Kidney InternationalHeerspink HJL, Cherney D, Postmus D, et al. | September 24, 2021


Treatment with dapagliflozin in patients with chronic kidney disease (CKD) and substantial albuminuria was shown to confer a reduction in the risk of abrupt declines in kidney function.

  • This is a pre-specified analysis of DAPA-CKD (Dapagliflozin and Prevention of Adverse Outcomes in Chronic Kidney Disease, a randomized, double-blind, placebo-controlled trial with a median follow-up of 2.4 years).

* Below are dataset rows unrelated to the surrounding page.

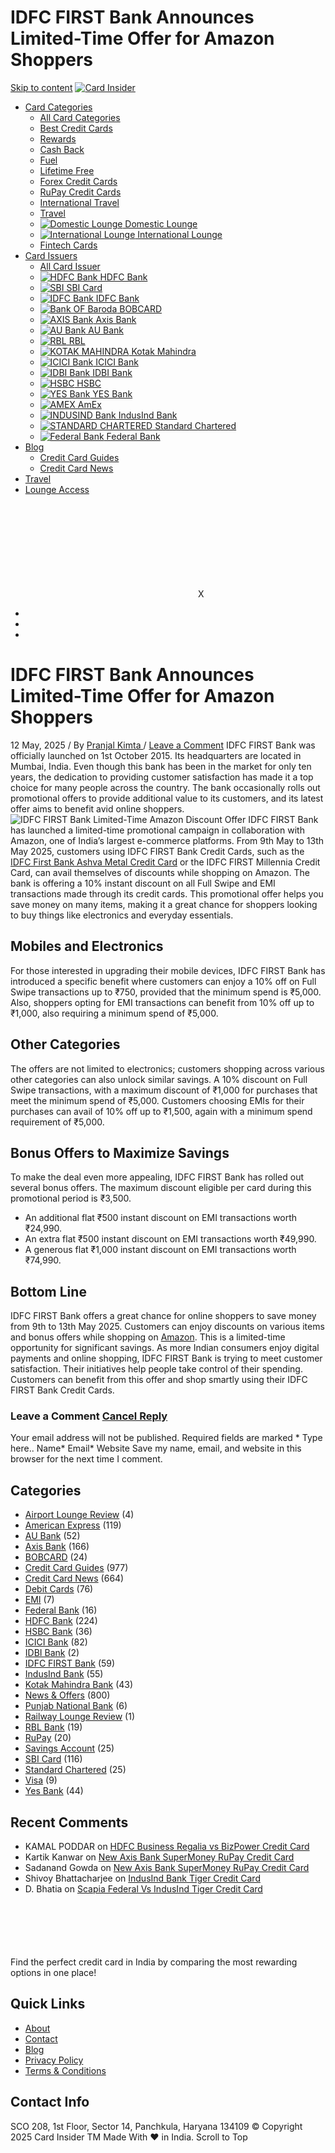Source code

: # IDFC FIRST Bank Announces Limited-Time Offer for Amazon Shoppers

[ Skip to content](https://cardinsider.com/blog/idfc-first-bank-announces-limited-time-offer-amazon-shoppers/#content "Skip to content")
[ ![Card Insider](https://cd9941cc.delivery.rocketcdn.me/wp-content/uploads/2024/07/cardinsider-logo.webp) ](https://cardinsider.com/)
  * [Card Categories](https://cardinsider.com/category/)
    * [ All Card Categories ](https://cardinsider.com/category/)
    * [ Best Credit Cards ](https://cardinsider.com/best-credit-cards-in-india/)
    * [ Rewards ](https://cardinsider.com/best-rewards-credit-cards-india/)
    * [ Cash Back ](https://cardinsider.com/best-cashback-credit-cards-india/)
    * [ Fuel ](https://cardinsider.com/best-fuel-credit-cards-india/)
    * [ Lifetime Free ](https://cardinsider.com/best-lifetime-free-credit-cards-india/)
    * [ Forex Credit Cards ](https://cardinsider.com/best-forex-cards-india/)
    * [ RuPay Credit Cards](https://cardinsider.com/rupay-credit-cards-for-upi-payments-in-india/)
    * [ International Travel ](https://cardinsider.com/best-credit-cards-for-international-travel/)
    * [ Travel ](https://cardinsider.com/best-travel-credit-cards-india/)
    * [ ![Domestic Lounge](https://cd9941cc.delivery.rocketcdn.me/wp-content/themes/astra-child/image/icon/domestic-new.png) Domestic Lounge ](https://cardinsider.com/credit-cards-free-domestic-airport-lounge-access-india/)
    * [ ![International Lounge](https://cd9941cc.delivery.rocketcdn.me/wp-content/themes/astra-child/image/icon/international.png) International Lounge ](https://cardinsider.com/credit-cards-free-international-airport-lounge-access/)
    * [ Fintech Cards ](https://cardinsider.com/fintech-cards/)
  * [Card Issuers](https://cardinsider.com/card-issuer/)
    * [ All Card Issuer ](https://cardinsider.com/card-issuer/)
    * [![HDFC Bank](https://cd9941cc.delivery.rocketcdn.me/wp-content/themes/astra-child/image/bank-icon/hdfc.png) HDFC Bank ](https://cardinsider.com/hdfc-bank/)
    * [![SBI](https://cd9941cc.delivery.rocketcdn.me/wp-content/themes/astra-child/image/bank-icon/sbi-card.png) SBI Card ](https://cardinsider.com/sbi-card/)
    * [![IDFC Bank](https://cd9941cc.delivery.rocketcdn.me/wp-content/themes/astra-child/image/bank-icon/idfc.png) IDFC Bank ](https://cardinsider.com/idfc-first-bank/)
    * [![Bank OF Baroda](https://cd9941cc.delivery.rocketcdn.me/wp-content/themes/astra-child/image/bank-icon/BOB-Card-Logo.webp) BOBCARD](https://cardinsider.com/bank-of-baroda/)
    * [![AXIS Bank](https://cd9941cc.delivery.rocketcdn.me/wp-content/themes/astra-child/image/bank-icon/axis.png) Axis Bank ](https://cardinsider.com/axis-bank/)
    * [ ![AU Bank](https://cd9941cc.delivery.rocketcdn.me/wp-content/themes/astra-child/image/bank-icon/au-bank.png) AU Bank](https://cardinsider.com/au-bank/)
    * [ ![RBL](https://cd9941cc.delivery.rocketcdn.me/wp-content/themes/contentberg/image/bank-icon/rbl.png) RBL ](https://cardinsider.com/rbl-bank/)
    * [ ![KOTAK MAHINDRA](https://cd9941cc.delivery.rocketcdn.me/wp-content/themes/astra-child/image/bank-icon/Kotak-Bank.png) Kotak Mahindra ](https://cardinsider.com/kotak/)
    * [![ICICI Bank](https://cd9941cc.delivery.rocketcdn.me/wp-content/themes/astra-child/image/bank-icon/icici.png) ICICI Bank ](https://cardinsider.com/icici-bank/)
    * [ ![IDBI Bank](https://cd9941cc.delivery.rocketcdn.me/wp-content/themes/astra-child/image/bank-icon-new/idbi.png) IDBI Bank ](https://cardinsider.com/idbi-bank/)
    * [![HSBC](https://cd9941cc.delivery.rocketcdn.me/wp-content/themes/astra-child/image/bank-icon/hsbc.png) HSBC ](https://cardinsider.com/hsbc-bank/)
    * [![YES Bank](https://cd9941cc.delivery.rocketcdn.me/wp-content/themes/astra-child/image/bank-icon/yes-bank.png) YES Bank ](https://cardinsider.com/yes-bank/)
    * [![AMEX](https://cd9941cc.delivery.rocketcdn.me/wp-content/themes/astra-child/image/bank-icon/amex.png) AmEx](https://cardinsider.com/american-express/)
    * [![INDUSIND Bank](https://cd9941cc.delivery.rocketcdn.me/wp-content/themes/astra-child/image/bank-icon/indusInd.png) IndusInd Bank ](https://cardinsider.com/indusind-bank/)
    * [ ![STANDARD CHARTERED](https://cd9941cc.delivery.rocketcdn.me/wp-content/themes/astra-child/image/bank-icon/scb.png) Standard Chartered](https://cardinsider.com/standard-chartered/)
    * [ ![Federal Bank](https://cd9941cc.delivery.rocketcdn.me/wp-content/themes/astra-child/image/bank-icon/federal.png) Federal Bank](https://cardinsider.com/federal-bank/)
  * [Blog](https://cardinsider.com/blog/)
    * [Credit Card Guides](https://cardinsider.com/blog/category/credit-card-guides/)
    * [Credit Card News](https://cardinsider.com/blog/category/credit-card-news/)
  * [Travel](https://cardinsider.com/travel/)
  * [Lounge Access](https://lounges.cardinsider.com/)


[![Card Insider](data:image/svg+xml,%3Csvg%20xmlns='http://www.w3.org/2000/svg'%20viewBox='0%200%200%200'%3E%3C/svg%3E)](https://cardinsider.com)X
  * [ ](https://www.facebook.com/cardinsider)
  * [ ](https://x.com/cardinsider)
  * [ ](https://www.instagram.com/cardinsider/)


# IDFC FIRST Bank Announces Limited-Time Offer for Amazon Shoppers
12 May, 2025  / By  [ Pranjal Kimta  ](https://cardinsider.com/author/pranjal/ "View all posts by Pranjal Kimta") /  [Leave a Comment](https://cardinsider.com/blog/idfc-first-bank-announces-limited-time-offer-amazon-shoppers/#respond)
IDFC FIRST Bank was officially launched on 1st October 2015. Its headquarters are located in Mumbai, India. Even though this bank has been in the market for only ten years, the dedication to providing customer satisfaction has made it a top choice for many people across the country. The bank occasionally rolls out promotional offers to provide additional value to its customers, and its latest offer aims to benefit avid online shoppers.
![IDFC FIRST Bank Limited-Time Amazon Discount Offer](https://cd9941cc.delivery.rocketcdn.me/wp-content/uploads/2025/05/IDFC-FIRST-Bank-Limited-Time-Amazon-Discount-Offer.webp)
IDFC FIRST Bank has launched a limited-time promotional campaign in collaboration with Amazon, one of India’s largest e-commerce platforms. From 9th May to 13th May 2025, customers using IDFC FIRST Bank Credit Cards, such as the [IDFC First Bank Ashva Metal Credit Card](https://cardinsider.com/idfc-first-bank/ashva-credit-card/) or the IDFC FIRST Millennia Credit Card, can avail themselves of discounts while shopping on Amazon. The bank is offering a 10% instant discount on all Full Swipe and EMI transactions made through its credit cards. This promotional offer helps you save money on many items, making it a great chance for shoppers looking to buy things like electronics and everyday essentials.
## Mobiles and Electronics
For those interested in upgrading their mobile devices, IDFC FIRST Bank has introduced a specific benefit where customers can enjoy a 10% off on Full Swipe transactions up to ₹750, provided that the minimum spend is ₹5,000. Also, shoppers opting for EMI transactions can benefit from 10% off up to ₹1,000, also requiring a minimum spend of ₹5,000.
## Other Categories
The offers are not limited to electronics; customers shopping across various other categories can also unlock similar savings. A 10% discount on Full Swipe transactions, with a maximum discount of ₹1,000 for purchases that meet the minimum spend of ₹5,000. Customers choosing EMIs for their purchases can avail of 10% off up to ₹1,500, again with a minimum spend requirement of ₹5,000.
## Bonus Offers to Maximize Savings
To make the deal even more appealing, IDFC FIRST Bank has rolled out several bonus offers. The maximum discount eligible per card during this promotional period is ₹3,500.
  * An additional flat ₹500 instant discount on EMI transactions worth ₹24,990.
  * An extra flat ₹500 instant discount on EMI transactions worth ₹49,990.
  * A generous flat ₹1,000 instant discount on EMI transactions worth ₹74,990.


## Bottom Line
IDFC FIRST Bank offers a great chance for online shoppers to save money from 9th to 13th May 2025. Customers can enjoy discounts on various items and bonus offers while shopping on [Amazon](https://www.amazon.in/). This is a limited-time opportunity for significant savings.
As more Indian consumers enjoy digital payments and online shopping, IDFC FIRST Bank is trying to meet customer satisfaction. Their initiatives help people take control of their spending. Customers can benefit from this offer and shop smartly using their IDFC FIRST Bank Credit Cards.
### Leave a Comment [Cancel Reply](https://cardinsider.com/blog/idfc-first-bank-announces-limited-time-offer-amazon-shoppers/#respond)
Your email address will not be published. Required fields are marked *
Type here..
Name*
Email*
Website
Save my name, email, and website in this browser for the next time I comment.
## Categories
  * [Airport Lounge Review](https://cardinsider.com/blog/category/airport-lounge-review/) (4) 
  * [American Express](https://cardinsider.com/blog/category/american-express/) (119) 
  * [AU Bank](https://cardinsider.com/blog/category/au-bank/) (52) 
  * [Axis Bank](https://cardinsider.com/blog/category/axis-bank/) (166) 
  * [BOBCARD](https://cardinsider.com/blog/category/bobcard/) (24) 
  * [Credit Card Guides](https://cardinsider.com/blog/category/credit-card-guides/) (977) 
  * [Credit Card News](https://cardinsider.com/blog/category/credit-card-news/) (664) 
  * [Debit Cards](https://cardinsider.com/blog/category/debit-cards/) (76) 
  * [EMI](https://cardinsider.com/blog/category/emi/) (7) 
  * [Federal Bank](https://cardinsider.com/blog/category/federal-bank/) (16) 
  * [HDFC Bank](https://cardinsider.com/blog/category/hdfc-bank/) (224) 
  * [HSBC Bank](https://cardinsider.com/blog/category/hsbc-bank/) (36) 
  * [ICICI Bank](https://cardinsider.com/blog/category/icici-bank/) (82) 
  * [IDBI Bank](https://cardinsider.com/blog/category/idbi-bank/) (2) 
  * [IDFC FIRST Bank](https://cardinsider.com/blog/category/idfc-first-bank/) (59) 
  * [IndusInd Bank](https://cardinsider.com/blog/category/indusind-bank/) (55) 
  * [Kotak Mahindra Bank](https://cardinsider.com/blog/category/kotak-mahindra-bank/) (43) 
  * [News & Offers](https://cardinsider.com/blog/category/news-offers/) (800) 
  * [Punjab National Bank](https://cardinsider.com/blog/category/punjab-national-bank/) (6) 
  * [Railway Lounge Review](https://cardinsider.com/blog/category/railway-lounge-review/) (1) 
  * [RBL Bank](https://cardinsider.com/blog/category/rbl-bank/) (19) 
  * [RuPay](https://cardinsider.com/blog/category/rupay/) (20) 
  * [Savings Account](https://cardinsider.com/blog/category/savings-account/) (25) 
  * [SBI Card](https://cardinsider.com/blog/category/sbi-card/) (116) 
  * [Standard Chartered](https://cardinsider.com/blog/category/standard-chartered/) (25) 
  * [Visa](https://cardinsider.com/blog/category/visa/) (9) 
  * [Yes Bank](https://cardinsider.com/blog/category/yes-bank/) (44) 


## Recent Comments
  * KAMAL PODDAR on [HDFC Business Regalia vs BizPower Credit Card](https://cardinsider.com/blog/hdfc-business-regalia-vs-bizpower-credit-card/#comment-80185)
  * Kartik Kanwar on [New Axis Bank SuperMoney RuPay Credit Card](https://cardinsider.com/blog/new-axis-bank-supermoney-rupay-credit-card/#comment-80178)
  * Sadanand Gowda on [New Axis Bank SuperMoney RuPay Credit Card](https://cardinsider.com/blog/new-axis-bank-supermoney-rupay-credit-card/#comment-80176)
  * Shivoy Bhattacharjee on [IndusInd Bank Tiger Credit Card](https://cardinsider.com/fintech-cards/indusind-bank-tiger-credit-card/#comment-80175)
  * D. Bhatia on [Scapia Federal Vs IndusInd Tiger Credit Card](https://cardinsider.com/blog/scapia-federal-vs-indusind-tiger-credit-card/#comment-80174)


![Card Insider](data:image/svg+xml,%3Csvg%20xmlns='http://www.w3.org/2000/svg'%20viewBox='0%200%20252%2043'%3E%3C/svg%3E)
Find the perfect credit card in India by comparing the most rewarding options in one place!
## Quick Links
  * [About](https://cardinsider.com/about-us/)
  * [Contact](https://cardinsider.com/contact-us/)
  * [Blog](https://cardinsider.com/blog/)
  * [Privacy Policy](https://cardinsider.com/privacy-policy/)
  * [Terms & Conditions](https://cardinsider.com/terms-conditions/)


## Contact Info
SCO 208, 1st Floor, Sector 14, Panchkula, Haryana 134109
© Copyright 2025 Card Insider TM Made With ❤ in India.
Scroll to Top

  • Adults with CKD (urinary albumin-to-creatinine ratio 200–5000 mg/g and estimated glomerular filtration rate 25–75 mL/min/1.73m 2 ) were randomly assigned to dapagliflozin 10 mg/day matched to placebo (2152 persons each).

  • Serum creatinine doubling happened in 63 (2.9%) and 91 (4.2%) participants in the dapagliflozin and placebo groups, respectively (hazard ratio 0.68).

  • No heterogeneity was evident in the impact of dapagliflozin on abrupt reductions in renal function based on baseline subgroups.

  • In dapagliflozin and placebo groups, 52 (2.5%) and 69 (3.2%) participants suffered acute kidney injury-related serious adverse events, respectively (0.77).